START Material shown
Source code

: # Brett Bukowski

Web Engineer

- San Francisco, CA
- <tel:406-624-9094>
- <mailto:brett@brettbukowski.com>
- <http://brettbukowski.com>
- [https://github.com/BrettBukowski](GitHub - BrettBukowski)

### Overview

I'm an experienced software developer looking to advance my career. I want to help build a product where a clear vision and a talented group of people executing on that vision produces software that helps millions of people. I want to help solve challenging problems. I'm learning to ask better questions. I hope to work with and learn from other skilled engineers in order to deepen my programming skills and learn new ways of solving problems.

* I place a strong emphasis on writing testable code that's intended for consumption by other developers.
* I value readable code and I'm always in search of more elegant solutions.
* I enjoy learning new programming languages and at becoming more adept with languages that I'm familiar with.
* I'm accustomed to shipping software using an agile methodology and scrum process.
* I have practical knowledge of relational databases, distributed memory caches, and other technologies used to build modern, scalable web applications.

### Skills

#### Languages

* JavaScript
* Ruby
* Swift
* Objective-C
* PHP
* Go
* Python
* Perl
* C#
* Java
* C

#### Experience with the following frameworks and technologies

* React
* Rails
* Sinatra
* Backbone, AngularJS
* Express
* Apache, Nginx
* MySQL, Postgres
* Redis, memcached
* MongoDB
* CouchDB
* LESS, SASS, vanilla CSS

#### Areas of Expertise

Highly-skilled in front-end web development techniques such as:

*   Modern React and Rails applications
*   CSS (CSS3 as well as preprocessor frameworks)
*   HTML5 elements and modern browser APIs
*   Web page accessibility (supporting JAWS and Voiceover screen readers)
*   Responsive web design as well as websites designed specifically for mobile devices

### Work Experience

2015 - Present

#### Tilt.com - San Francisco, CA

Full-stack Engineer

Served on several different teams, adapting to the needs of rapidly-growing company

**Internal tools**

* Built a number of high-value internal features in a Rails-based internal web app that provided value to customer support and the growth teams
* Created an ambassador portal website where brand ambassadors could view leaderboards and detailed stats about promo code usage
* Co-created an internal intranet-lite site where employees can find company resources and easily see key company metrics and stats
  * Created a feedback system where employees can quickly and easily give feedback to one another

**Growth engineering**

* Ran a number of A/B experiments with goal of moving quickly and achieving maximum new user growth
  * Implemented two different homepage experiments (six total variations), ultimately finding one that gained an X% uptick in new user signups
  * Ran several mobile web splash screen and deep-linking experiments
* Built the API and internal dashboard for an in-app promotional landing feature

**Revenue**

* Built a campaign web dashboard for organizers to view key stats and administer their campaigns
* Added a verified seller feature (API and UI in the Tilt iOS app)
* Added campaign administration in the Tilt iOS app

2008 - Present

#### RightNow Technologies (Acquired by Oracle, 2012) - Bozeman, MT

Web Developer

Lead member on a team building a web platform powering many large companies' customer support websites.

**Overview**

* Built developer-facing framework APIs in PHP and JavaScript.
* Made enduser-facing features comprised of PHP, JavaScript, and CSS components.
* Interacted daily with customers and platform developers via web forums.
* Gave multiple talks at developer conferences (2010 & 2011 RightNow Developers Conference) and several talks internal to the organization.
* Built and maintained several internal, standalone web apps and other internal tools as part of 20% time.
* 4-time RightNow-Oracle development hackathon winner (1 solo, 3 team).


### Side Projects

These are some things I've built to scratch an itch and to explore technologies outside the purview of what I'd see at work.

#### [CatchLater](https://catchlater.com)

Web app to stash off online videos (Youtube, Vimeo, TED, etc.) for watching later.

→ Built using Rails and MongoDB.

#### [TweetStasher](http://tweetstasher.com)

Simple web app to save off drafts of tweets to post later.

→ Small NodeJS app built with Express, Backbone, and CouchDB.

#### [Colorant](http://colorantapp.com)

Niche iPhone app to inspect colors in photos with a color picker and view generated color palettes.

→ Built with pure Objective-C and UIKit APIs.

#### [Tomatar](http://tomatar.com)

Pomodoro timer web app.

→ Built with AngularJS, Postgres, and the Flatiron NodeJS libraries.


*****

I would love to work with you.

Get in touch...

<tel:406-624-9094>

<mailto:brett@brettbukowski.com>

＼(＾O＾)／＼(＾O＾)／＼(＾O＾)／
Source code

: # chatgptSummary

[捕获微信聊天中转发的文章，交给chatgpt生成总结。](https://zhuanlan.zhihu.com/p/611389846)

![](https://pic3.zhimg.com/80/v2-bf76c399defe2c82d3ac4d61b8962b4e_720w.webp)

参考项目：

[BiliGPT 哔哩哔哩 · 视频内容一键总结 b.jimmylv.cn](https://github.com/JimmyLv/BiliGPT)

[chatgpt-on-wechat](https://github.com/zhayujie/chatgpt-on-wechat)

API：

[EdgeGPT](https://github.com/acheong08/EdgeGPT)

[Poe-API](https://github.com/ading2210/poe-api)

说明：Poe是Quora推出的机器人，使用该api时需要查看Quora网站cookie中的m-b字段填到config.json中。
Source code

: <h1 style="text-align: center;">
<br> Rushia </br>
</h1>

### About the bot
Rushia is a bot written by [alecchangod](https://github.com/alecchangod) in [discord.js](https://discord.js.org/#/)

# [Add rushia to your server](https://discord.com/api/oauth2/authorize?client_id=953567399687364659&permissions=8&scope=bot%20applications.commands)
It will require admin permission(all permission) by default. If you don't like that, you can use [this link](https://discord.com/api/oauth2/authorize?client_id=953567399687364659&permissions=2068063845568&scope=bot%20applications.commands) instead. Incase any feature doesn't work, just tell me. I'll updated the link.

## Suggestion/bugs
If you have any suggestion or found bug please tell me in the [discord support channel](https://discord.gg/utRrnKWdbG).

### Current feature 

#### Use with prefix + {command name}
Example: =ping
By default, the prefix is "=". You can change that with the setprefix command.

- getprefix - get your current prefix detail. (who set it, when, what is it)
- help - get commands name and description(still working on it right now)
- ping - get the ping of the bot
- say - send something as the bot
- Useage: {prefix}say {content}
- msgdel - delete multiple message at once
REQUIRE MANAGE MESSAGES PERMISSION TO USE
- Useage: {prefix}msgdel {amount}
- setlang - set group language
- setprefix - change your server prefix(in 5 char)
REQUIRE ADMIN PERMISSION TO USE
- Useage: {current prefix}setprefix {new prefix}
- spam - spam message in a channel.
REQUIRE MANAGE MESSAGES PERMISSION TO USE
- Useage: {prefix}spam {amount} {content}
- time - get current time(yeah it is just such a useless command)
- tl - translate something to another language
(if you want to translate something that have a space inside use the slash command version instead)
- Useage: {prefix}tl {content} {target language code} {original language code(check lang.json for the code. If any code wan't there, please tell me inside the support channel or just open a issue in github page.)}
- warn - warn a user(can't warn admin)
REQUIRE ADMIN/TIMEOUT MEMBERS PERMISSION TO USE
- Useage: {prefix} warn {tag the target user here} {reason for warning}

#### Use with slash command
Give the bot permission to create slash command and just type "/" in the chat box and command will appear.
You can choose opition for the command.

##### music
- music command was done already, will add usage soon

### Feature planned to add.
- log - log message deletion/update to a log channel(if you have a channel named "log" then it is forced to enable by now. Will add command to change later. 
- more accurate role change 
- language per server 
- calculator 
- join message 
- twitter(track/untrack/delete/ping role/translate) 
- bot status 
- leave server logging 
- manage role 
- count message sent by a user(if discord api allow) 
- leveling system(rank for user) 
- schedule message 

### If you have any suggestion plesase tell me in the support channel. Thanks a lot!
END Material shown
Exercise objective: Print the entries once more, identical in every line.

Response below:
Source code

: # Brett Bukowski

Web Engineer

- San Francisco, CA
- <tel:406-624-9094>
- <mailto:brett@brettbukowski.com>
- <http://brettbukowski.com>
- [https://github.com/BrettBukowski](GitHub - BrettBukowski)

### Overview

I'm an experienced software developer looking to advance my career. I want to help build a product where a clear vision and a talented group of people executing on that vision produces software that helps millions of people. I want to help solve challenging problems. I'm learning to ask better questions. I hope to work with and learn from other skilled engineers in order to deepen my programming skills and learn new ways of solving problems.

* I place a strong emphasis on writing testable code that's intended for consumption by other developers.
* I value readable code and I'm always in search of more elegant solutions.
* I enjoy learning new programming languages and at becoming more adept with languages that I'm familiar with.
* I'm accustomed to shipping software using an agile methodology and scrum process.
* I have practical knowledge of relational databases, distributed memory caches, and other technologies used to build modern, scalable web applications.

### Skills

#### Languages

* JavaScript
* Ruby
* Swift
* Objective-C
* PHP
* Go
* Python
* Perl
* C#
* Java
* C

#### Experience with the following frameworks and technologies

* React
* Rails
* Sinatra
* Backbone, AngularJS
* Express
* Apache, Nginx
* MySQL, Postgres
* Redis, memcached
* MongoDB
* CouchDB
* LESS, SASS, vanilla CSS

#### Areas of Expertise

Highly-skilled in front-end web development techniques such as:

*   Modern React and Rails applications
*   CSS (CSS3 as well as preprocessor frameworks)
*   HTML5 elements and modern browser APIs
*   Web page accessibility (supporting JAWS and Voiceover screen readers)
*   Responsive web design as well as websites designed specifically for mobile devices

### Work Experience

2015 - Present

#### Tilt.com - San Francisco, CA

Full-stack Engineer

Served on several different teams, adapting to the needs of rapidly-growing company

**Internal tools**

* Built a number of high-value internal features in a Rails-based internal web app that provided value to customer support and the growth teams
* Created an ambassador portal website where brand ambassadors could view leaderboards and detailed stats about promo code usage
* Co-created an internal intranet-lite site where employees can find company resources and easily see key company metrics and stats
  * Created a feedback system where employees can quickly and easily give feedback to one another

**Growth engineering**

* Ran a number of A/B experiments with goal of moving quickly and achieving maximum new user growth
  * Implemented two different homepage experiments (six total variations), ultimately finding one that gained an X% uptick in new user signups
  * Ran several mobile web splash screen and deep-linking experiments
* Built the API and internal dashboard for an in-app promotional landing feature

**Revenue**

* Built a campaign web dashboard for organizers to view key stats and administer their campaigns
* Added a verified seller feature (API and UI in the Tilt iOS app)
* Added campaign administration in the Tilt iOS app

2008 - Present

#### RightNow Technologies (Acquired by Oracle, 2012) - Bozeman, MT

Web Developer

Lead member on a team building a web platform powering many large companies' customer support websites.

**Overview**

* Built developer-facing framework APIs in PHP and JavaScript.
* Made enduser-facing features comprised of PHP, JavaScript, and CSS components.
* Interacted daily with customers and platform developers via web forums.
* Gave multiple talks at developer conferences (2010 & 2011 RightNow Developers Conference) and several talks internal to the organization.
* Built and maintained several internal, standalone web apps and other internal tools as part of 20% time.
* 4-time RightNow-Oracle development hackathon winner (1 solo, 3 team).


### Side Projects

These are some things I've built to scratch an itch and to explore technologies outside the purview of what I'd see at work.

#### [CatchLater](https://catchlater.com)

Web app to stash off online videos (Youtube, Vimeo, TED, etc.) for watching later.

→ Built using Rails and MongoDB.

#### [TweetStasher](http://tweetstasher.com)

Simple web app to save off drafts of tweets to post later.

→ Small NodeJS app built with Express, Backbone, and CouchDB.

#### [Colorant](http://colorantapp.com)

Niche iPhone app to inspect colors in photos with a color picker and view generated color palettes.

→ Built with pure Objective-C and UIKit APIs.

#### [Tomatar](http://tomatar.com)

Pomodoro timer web app.

→ Built with AngularJS, Postgres, and the Flatiron NodeJS libraries.


*****

I would love to work with you.

Get in touch...

<tel:406-624-9094>

<mailto:brett@brettbukowski.com>

＼(＾O＾)／＼(＾O＾)／＼(＾O＾)／
Source code

: # chatgptSummary

[捕获微信聊天中转发的文章，交给chatgpt生成总结。](https://zhuanlan.zhihu.com/p/611389846)

![](https://pic3.zhimg.com/80/v2-bf76c399defe2c82d3ac4d61b8962b4e_720w.webp)

参考项目：

[BiliGPT 哔哩哔哩 · 视频内容一键总结 b.jimmylv.cn](https://github.com/JimmyLv/BiliGPT)

[chatgpt-on-wechat](https://github.com/zhayujie/chatgpt-on-wechat)

API：

[EdgeGPT](https://github.com/acheong08/EdgeGPT)

[Poe-API](https://github.com/ading2210/poe-api)

说明：Poe是Quora推出的机器人，使用该api时需要查看Quora网站cookie中的m-b字段填到config.json中。
Source code

: <h1 style="text-align: center;">
<br> Rushia </br>
</h1>

### About the bot
Rushia is a bot written by [alecchangod](https://github.com/alecchangod) in [discord.js](https://discord.js.org/#/)

# [Add rushia to your server](https://discord.com/api/oauth2/authorize?client_id=953567399687364659&permissions=8&scope=bot%20applications.commands)
It will require admin permission(all permission) by default. If you don't like that, you can use [this link](https://discord.com/api/oauth2/authorize?client_id=953567399687364659&permissions=2068063845568&scope=bot%20applications.commands) instead. Incase any feature doesn't work, just tell me. I'll updated the link.

## Suggestion/bugs
If you have any suggestion or found bug please tell me in the [discord support channel](https://discord.gg/utRrnKWdbG).

### Current feature 

#### Use with prefix + {command name}
Example: =ping
By default, the prefix is "=". You can change that with the setprefix command.

- getprefix - get your current prefix detail. (who set it, when, what is it)
- help - get commands name and description(still working on it right now)
- ping - get the ping of the bot
- say - send something as the bot
- Useage: {prefix}say {content}
- msgdel - delete multiple message at once
REQUIRE MANAGE MESSAGES PERMISSION TO USE
- Useage: {prefix}msgdel {amount}
- setlang - set group language
- setprefix - change your server prefix(in 5 char)
REQUIRE ADMIN PERMISSION TO USE
- Useage: {current prefix}setprefix {new prefix}
- spam - spam message in a channel.
REQUIRE MANAGE MESSAGES PERMISSION TO USE
- Useage: {prefix}spam {amount} {content}
- time - get current time(yeah it is just such a useless command)
- tl - translate something to another language
(if you want to translate something that have a space inside use the slash command version instead)
- Useage: {prefix}tl {content} {target language code} {original language code(check lang.json for the code. If any code wan't there, please tell me inside the support channel or just open a issue in github page.)}
- warn - warn a user(can't warn admin)
REQUIRE ADMIN/TIMEOUT MEMBERS PERMISSION TO USE
- Useage: {prefix} warn {tag the target user here} {reason for warning}

#### Use with slash command
Give the bot permission to create slash command and just type "/" in the chat box and command will appear.
You can choose opition for the command.

##### music
- music command was done already, will add usage soon

### Feature planned to add.
- log - log message deletion/update to a log channel(if you have a channel named "log" then it is forced to enable by now. Will add command to change later. 
- more accurate role change 
- language per server 
- calculator 
- join message 
- twitter(track/untrack/delete/ping role/translate) 
- bot status 
- leave server logging 
- manage role 
- count message sent by a user(if discord api allow) 
- leveling system(rank for user) 
- schedule message 

### If you have any suggestion plesase tell me in the support channel. Thanks a lot!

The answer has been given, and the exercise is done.